Problem requirements: Find every line below with "phases" in it and give only how many there are.

Records for processing:
○ ○ ○

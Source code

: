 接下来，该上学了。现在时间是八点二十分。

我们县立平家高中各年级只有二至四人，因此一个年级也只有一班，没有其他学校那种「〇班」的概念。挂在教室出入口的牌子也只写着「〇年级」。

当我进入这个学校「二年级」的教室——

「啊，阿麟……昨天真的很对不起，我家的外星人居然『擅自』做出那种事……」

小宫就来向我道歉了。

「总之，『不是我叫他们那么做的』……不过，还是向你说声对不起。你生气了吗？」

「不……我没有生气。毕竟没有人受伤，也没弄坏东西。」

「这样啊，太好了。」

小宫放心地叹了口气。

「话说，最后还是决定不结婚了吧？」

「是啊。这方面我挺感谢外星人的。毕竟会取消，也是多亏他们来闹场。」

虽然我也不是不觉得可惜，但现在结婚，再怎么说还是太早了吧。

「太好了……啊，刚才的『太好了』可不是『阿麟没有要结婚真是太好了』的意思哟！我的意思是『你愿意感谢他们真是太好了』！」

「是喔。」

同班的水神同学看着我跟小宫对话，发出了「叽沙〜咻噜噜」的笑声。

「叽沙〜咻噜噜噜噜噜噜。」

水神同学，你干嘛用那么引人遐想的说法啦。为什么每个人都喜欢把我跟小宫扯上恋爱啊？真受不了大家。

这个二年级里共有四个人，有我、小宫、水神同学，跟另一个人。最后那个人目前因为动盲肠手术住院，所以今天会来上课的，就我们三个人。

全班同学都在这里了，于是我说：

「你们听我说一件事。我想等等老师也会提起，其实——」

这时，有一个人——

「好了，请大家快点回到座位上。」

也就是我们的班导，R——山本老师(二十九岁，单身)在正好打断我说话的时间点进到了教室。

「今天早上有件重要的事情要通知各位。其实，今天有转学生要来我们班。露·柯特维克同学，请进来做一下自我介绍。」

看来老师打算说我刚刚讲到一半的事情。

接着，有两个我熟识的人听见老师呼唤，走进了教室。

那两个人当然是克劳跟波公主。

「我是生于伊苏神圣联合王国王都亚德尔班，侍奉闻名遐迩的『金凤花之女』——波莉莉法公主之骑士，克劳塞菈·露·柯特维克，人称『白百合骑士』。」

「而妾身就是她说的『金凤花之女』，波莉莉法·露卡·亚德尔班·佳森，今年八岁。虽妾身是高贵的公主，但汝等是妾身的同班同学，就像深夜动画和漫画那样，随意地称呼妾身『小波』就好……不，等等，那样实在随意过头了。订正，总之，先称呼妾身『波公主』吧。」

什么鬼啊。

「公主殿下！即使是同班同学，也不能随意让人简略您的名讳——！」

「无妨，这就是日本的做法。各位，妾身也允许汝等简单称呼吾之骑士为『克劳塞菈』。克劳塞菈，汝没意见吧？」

○ ○ ○

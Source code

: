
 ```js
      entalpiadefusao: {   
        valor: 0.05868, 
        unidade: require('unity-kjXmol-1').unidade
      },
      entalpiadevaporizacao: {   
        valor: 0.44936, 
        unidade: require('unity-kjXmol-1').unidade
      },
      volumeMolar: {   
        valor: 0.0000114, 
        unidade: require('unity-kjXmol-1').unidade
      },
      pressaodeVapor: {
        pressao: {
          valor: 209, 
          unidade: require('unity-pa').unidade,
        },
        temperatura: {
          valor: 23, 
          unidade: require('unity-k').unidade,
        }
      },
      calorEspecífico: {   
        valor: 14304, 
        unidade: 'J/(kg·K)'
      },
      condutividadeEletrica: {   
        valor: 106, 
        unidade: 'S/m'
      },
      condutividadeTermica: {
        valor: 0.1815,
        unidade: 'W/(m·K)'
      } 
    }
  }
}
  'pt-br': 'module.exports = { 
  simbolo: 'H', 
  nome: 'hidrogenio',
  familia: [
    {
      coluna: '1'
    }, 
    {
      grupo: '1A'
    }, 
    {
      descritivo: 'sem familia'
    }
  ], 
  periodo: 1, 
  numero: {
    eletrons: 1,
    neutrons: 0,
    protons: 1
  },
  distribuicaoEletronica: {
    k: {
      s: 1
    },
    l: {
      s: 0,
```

○ ○ ○

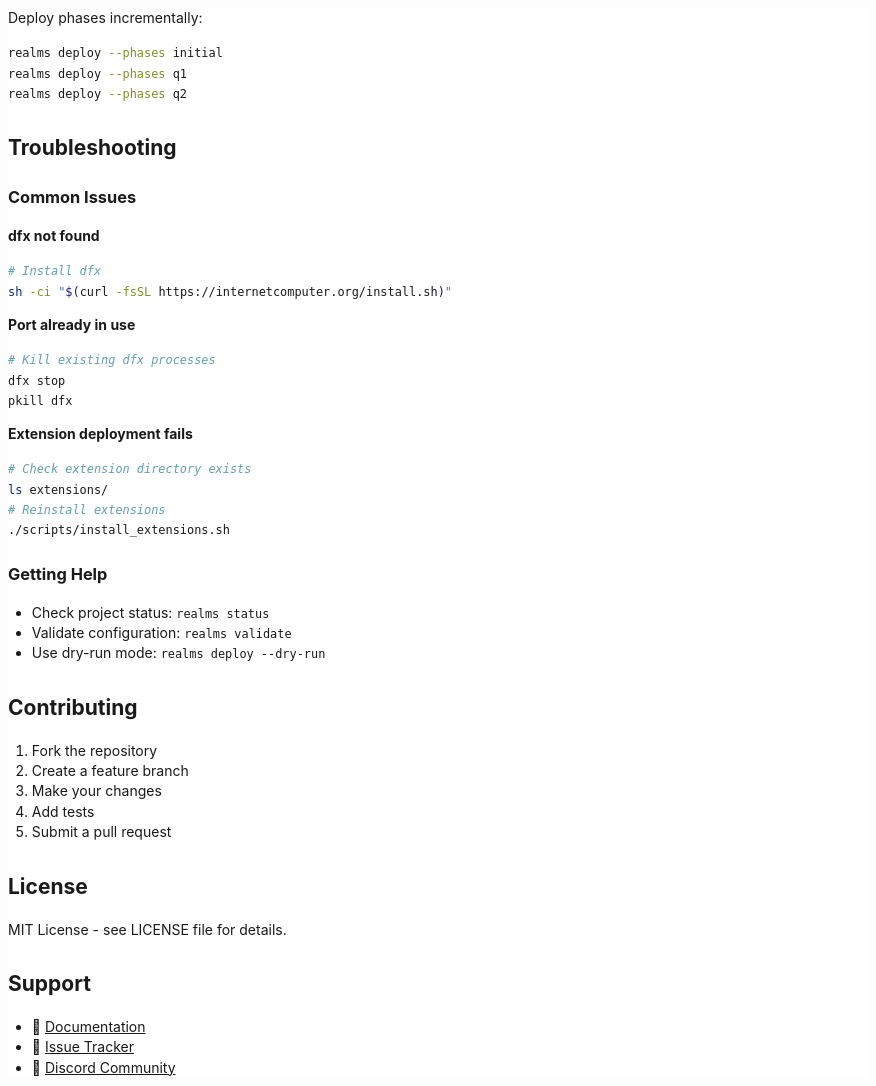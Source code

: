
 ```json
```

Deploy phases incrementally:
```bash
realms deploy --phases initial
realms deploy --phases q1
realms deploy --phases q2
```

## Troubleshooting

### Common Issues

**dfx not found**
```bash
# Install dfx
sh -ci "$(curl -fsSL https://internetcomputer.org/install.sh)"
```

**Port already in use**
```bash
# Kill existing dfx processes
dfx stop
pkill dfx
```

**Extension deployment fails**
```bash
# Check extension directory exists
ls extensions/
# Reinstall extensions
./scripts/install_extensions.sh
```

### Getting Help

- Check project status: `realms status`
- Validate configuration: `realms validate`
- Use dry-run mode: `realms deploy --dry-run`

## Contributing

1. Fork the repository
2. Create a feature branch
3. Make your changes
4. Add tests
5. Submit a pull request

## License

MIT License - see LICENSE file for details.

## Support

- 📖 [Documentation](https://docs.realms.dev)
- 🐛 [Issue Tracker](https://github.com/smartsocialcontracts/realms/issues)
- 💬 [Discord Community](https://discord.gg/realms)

○ ○ ○

Solved problem: 4